Friday, April 3, 2009

Translating III

Ok,, I'm still working on the expedition for specific dates and places, and I'm almost done with the narrative and map Web pages for the expedition. Even then it will still be the first draft of the pages so I can get feedback or suggestions to improve or correct the pages and information. There still are some segments in their travel which are confusing at best.

When the team which did the summit climb they descended down the standard "tourist" route by way of Cowlitz Cleaver and Gibraltar Rock, where Camp Muir is located at the 10,000 foot elevation. They simply followed the obvious trail down to Paradise Park and the people camping there. They spent the night there before getting some rations and starting back to the Winthrop Glacier base camp with the rest of the team.

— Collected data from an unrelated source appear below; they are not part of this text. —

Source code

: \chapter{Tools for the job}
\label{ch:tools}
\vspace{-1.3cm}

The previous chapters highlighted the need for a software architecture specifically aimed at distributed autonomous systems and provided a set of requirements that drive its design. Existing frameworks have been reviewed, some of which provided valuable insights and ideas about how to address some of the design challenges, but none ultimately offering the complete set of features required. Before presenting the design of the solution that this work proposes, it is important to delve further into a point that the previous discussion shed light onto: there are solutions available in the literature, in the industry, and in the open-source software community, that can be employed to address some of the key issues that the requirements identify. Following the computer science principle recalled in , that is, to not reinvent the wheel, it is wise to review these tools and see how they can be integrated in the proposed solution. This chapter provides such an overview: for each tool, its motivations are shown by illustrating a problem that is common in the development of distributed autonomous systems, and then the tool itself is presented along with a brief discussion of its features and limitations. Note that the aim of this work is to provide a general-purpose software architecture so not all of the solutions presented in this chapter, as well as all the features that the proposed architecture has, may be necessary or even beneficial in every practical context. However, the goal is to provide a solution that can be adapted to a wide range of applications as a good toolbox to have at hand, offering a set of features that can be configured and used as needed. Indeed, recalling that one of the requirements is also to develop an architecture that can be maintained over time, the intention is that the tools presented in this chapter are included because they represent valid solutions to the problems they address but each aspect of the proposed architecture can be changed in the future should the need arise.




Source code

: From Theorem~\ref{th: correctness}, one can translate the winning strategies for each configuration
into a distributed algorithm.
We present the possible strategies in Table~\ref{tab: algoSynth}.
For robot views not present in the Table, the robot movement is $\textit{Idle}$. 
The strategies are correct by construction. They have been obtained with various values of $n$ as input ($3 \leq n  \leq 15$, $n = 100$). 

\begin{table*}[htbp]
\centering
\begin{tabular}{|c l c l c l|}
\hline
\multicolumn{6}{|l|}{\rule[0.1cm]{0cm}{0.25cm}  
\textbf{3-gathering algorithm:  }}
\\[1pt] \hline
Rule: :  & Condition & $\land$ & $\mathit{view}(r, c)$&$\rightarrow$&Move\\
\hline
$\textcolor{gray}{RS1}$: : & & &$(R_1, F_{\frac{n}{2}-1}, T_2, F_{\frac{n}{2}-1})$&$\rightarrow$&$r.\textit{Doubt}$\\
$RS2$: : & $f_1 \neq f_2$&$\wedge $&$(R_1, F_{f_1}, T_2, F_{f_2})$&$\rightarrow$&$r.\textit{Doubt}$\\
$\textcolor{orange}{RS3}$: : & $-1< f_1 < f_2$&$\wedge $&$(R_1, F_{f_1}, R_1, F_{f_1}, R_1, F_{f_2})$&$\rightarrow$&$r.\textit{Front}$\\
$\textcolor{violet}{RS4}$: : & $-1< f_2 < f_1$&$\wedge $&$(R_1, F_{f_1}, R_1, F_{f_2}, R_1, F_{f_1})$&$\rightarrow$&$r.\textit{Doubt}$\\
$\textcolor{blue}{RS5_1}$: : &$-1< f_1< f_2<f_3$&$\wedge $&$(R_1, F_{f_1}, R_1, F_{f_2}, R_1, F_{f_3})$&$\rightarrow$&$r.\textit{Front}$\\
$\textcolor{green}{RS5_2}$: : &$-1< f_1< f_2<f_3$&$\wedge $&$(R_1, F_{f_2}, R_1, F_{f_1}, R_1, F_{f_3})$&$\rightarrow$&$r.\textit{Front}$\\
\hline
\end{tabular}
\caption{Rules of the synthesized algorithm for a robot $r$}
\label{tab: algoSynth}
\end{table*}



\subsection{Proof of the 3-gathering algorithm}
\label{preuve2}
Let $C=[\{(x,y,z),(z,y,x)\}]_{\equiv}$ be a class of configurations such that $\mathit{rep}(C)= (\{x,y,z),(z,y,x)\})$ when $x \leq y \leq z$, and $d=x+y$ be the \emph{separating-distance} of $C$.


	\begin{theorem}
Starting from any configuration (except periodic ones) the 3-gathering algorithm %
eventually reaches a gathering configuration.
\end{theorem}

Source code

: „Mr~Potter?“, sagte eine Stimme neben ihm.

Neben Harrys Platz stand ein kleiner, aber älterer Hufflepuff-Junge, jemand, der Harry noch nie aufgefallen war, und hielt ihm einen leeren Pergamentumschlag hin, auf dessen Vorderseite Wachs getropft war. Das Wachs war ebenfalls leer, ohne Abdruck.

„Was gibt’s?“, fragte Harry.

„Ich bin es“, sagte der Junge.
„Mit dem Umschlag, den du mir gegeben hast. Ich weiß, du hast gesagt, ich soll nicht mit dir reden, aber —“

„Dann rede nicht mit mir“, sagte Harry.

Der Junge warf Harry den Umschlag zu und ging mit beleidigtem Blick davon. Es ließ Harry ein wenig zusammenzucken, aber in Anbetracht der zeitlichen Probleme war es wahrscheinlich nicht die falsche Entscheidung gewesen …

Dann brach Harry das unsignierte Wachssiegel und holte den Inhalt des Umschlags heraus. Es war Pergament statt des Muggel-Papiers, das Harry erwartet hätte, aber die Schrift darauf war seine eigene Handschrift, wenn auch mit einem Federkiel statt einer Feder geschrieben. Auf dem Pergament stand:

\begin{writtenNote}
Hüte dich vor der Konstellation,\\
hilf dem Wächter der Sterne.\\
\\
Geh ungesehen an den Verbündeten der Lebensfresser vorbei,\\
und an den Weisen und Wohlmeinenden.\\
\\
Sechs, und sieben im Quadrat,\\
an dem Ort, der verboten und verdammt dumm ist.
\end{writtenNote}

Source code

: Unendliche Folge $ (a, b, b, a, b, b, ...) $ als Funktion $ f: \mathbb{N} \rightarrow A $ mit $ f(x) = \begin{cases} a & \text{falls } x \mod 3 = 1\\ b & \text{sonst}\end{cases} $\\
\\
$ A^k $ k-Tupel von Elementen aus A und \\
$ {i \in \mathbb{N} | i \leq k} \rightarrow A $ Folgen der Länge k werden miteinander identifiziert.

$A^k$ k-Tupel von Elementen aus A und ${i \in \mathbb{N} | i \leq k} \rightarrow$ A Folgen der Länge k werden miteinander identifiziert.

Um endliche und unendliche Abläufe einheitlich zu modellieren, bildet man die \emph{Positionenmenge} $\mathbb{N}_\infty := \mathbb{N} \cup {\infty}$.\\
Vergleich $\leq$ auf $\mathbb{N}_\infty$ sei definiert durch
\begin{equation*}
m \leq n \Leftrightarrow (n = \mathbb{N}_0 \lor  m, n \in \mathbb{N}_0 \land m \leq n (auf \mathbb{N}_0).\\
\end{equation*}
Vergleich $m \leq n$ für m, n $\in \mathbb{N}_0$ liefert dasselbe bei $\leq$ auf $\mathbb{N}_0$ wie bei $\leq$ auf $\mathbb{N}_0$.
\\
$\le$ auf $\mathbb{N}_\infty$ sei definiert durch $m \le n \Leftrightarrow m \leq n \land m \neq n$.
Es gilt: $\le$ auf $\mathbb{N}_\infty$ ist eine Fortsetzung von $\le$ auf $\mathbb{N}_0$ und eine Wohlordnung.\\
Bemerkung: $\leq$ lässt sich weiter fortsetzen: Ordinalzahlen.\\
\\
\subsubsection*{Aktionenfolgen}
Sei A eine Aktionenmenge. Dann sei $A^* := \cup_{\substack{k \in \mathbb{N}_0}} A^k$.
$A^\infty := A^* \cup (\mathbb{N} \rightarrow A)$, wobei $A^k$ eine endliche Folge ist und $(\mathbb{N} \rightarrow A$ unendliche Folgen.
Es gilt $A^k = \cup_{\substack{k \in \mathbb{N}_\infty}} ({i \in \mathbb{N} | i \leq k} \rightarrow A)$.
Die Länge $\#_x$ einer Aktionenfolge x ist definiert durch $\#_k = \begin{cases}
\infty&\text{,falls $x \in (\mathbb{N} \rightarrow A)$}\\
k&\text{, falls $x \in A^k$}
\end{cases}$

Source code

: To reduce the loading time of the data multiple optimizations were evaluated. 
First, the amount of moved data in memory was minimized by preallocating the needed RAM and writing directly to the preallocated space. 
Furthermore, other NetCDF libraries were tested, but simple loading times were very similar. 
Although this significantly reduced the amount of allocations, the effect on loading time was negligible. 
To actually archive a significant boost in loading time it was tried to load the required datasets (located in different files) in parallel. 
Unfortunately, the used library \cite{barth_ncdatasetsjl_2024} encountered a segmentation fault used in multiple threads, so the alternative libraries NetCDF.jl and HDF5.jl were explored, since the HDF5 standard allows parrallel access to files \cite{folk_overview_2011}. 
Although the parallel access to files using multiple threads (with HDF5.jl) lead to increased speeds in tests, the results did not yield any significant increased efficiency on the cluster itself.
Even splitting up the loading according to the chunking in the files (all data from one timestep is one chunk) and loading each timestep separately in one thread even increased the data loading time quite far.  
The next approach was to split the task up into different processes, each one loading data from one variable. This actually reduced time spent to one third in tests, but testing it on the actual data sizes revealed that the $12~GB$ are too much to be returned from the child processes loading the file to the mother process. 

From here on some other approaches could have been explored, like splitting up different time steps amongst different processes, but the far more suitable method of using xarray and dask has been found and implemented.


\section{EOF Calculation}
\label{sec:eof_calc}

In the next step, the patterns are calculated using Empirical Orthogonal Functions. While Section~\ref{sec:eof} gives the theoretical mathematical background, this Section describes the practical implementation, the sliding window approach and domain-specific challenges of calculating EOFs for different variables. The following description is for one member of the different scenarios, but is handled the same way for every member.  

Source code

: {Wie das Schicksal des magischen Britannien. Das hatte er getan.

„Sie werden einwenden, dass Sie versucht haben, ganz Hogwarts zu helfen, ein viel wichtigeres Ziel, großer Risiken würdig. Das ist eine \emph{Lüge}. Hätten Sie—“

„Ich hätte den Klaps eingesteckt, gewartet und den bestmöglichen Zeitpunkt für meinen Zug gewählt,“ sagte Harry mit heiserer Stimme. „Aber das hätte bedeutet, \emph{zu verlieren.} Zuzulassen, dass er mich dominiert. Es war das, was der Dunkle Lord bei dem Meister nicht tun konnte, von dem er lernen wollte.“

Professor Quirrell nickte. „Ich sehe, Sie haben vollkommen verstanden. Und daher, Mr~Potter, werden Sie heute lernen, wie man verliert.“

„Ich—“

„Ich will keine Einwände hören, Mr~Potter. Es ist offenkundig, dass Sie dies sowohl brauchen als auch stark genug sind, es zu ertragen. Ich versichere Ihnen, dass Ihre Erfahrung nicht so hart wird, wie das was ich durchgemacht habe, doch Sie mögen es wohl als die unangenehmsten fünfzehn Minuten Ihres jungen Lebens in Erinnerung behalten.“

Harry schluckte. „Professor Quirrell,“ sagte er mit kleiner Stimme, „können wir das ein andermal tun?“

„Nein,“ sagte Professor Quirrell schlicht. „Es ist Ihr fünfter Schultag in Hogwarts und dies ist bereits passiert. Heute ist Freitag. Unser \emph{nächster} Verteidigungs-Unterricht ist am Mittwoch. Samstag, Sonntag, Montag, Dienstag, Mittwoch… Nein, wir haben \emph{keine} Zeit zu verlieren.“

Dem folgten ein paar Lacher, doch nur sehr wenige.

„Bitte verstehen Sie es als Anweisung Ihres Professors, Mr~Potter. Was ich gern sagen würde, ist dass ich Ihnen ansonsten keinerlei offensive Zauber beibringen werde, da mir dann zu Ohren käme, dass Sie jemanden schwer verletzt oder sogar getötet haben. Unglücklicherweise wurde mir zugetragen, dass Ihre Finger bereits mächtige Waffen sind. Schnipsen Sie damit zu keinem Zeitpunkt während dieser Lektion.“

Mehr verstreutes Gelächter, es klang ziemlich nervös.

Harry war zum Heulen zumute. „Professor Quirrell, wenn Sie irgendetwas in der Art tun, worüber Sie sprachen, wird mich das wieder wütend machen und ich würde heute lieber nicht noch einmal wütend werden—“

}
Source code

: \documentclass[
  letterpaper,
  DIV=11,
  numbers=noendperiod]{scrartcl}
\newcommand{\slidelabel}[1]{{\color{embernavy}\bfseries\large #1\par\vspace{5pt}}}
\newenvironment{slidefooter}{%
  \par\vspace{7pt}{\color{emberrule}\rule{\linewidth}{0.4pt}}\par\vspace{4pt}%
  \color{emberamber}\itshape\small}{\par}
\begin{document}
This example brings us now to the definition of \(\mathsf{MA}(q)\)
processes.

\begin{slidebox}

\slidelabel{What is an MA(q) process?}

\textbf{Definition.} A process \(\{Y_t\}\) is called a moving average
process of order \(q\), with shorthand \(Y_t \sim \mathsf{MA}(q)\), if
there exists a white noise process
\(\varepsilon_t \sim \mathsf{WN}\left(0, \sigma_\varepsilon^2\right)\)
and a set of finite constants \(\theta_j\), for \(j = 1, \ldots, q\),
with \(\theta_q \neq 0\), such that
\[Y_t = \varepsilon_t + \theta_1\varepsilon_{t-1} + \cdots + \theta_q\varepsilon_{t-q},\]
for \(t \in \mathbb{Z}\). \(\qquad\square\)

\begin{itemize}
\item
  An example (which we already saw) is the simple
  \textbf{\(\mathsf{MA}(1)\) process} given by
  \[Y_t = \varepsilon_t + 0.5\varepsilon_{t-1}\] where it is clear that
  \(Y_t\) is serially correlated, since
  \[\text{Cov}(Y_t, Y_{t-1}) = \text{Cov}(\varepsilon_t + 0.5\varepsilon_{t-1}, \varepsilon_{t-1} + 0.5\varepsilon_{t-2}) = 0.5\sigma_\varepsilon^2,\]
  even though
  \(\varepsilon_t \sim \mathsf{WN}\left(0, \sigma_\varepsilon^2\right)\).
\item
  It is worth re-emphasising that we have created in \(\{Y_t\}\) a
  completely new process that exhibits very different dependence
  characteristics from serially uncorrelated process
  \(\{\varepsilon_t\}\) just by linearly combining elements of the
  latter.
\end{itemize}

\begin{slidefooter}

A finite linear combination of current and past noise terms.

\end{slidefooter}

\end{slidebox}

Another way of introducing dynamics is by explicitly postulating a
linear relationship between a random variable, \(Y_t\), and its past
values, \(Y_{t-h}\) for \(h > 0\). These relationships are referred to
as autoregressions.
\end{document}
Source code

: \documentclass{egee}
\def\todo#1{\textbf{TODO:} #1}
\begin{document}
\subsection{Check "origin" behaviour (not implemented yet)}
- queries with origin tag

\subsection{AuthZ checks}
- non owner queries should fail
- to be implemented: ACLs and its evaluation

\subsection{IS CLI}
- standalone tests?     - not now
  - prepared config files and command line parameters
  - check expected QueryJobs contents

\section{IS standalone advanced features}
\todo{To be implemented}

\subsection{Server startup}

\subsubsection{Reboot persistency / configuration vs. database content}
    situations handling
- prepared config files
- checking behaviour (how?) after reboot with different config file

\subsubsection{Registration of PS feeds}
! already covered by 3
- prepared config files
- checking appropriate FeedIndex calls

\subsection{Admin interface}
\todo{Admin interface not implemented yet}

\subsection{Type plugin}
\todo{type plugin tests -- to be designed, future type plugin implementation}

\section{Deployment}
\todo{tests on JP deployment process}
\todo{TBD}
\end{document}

Their narrative is what I haven't grasped yet. This is what I.C. Russell wrote:

"Bidding our friends in Paradise Park good-by, we resumed our journey early on the morning of July 26. Ascending toward Gibraltar until an elevation of about 10,000 feet was reached, we turned eastward for the purpose of traversing the eastern slope of the mountain and regaining our camp at Winthrop Glacier. After crossing the upper portion of Paradise Glacier, we traversed broad and but little broken snow fields to the brink of the valley down which Cowlitz Glacier flows. Beyond Cowlitz Glacier, at about the same level that we had reached, we could see the bold, cathedral-like crags of Little Tahoma, the upward-pointing angle of a secondary mountain mass which divides Cowlitz and Emmons glaciers. Not wishing to descend into the deep valley before us and climb out again on the farther side, we chose to cross the névé fields to our left and endeavor to pass over a rugged and much broken region where the main current of Cowlitz Glacier descends a rocky slope about a thousand feet high. In following the route chosen we became involved in a succession of crevasses and ice precipices, which caused much delay. Slowly working our way upward, we reached the base of the highest ice wall, but a vertical cliff of ice about 50 feet high barred all further progress in that direction. Reluctantly we turned back and, losing all the advantage we had gained by three or four hours of excessively hard climbing, went down the central portion of the Cowlitz Glacier until we reached the level of the highest grove of trees on its left bank, and crossing to the land chose a delightful and well-sheltered spot beneath low pine trees at which to rest for the night."

As much as I try I can't follow this on any map. If they went up to the 10,000 foot elevation that would put them at Camp Muir, but there isn't anything in the report about Camp Muir. So I'm thinking the only got as far as Anvil Rock, which is only a few hundred feet above 9,000 feet. I think this because Russell talks about "... brink of the valley down which Cowlitz Glacier flows.", which fits the Anvil Rock location.

In addition I'm lost on their traverse across upper Cowlitz Glacier between Cowlitz Cleaver and Cathedral Rock. I don't have a real idea where they ended up on the Cathedral Rock side to face the ice wall, and then turn back.

And the last thing I don't understand is their next decision, to go down nearly 4,000 feet to the east side of Cowlitz Glacier below Ingraham Glacier for the night when Camp Muir was just a few hundred feet above them. on the west side of Cowlitz Glacier. It was then what it is today, the overnight camp for sumitt climbs. I would have thought they knew about this camp and it's closeness to where they were on the Cowlitz Glacier.

Anyway, any help appreciated by climbers. I'm rolling on with the Web pages.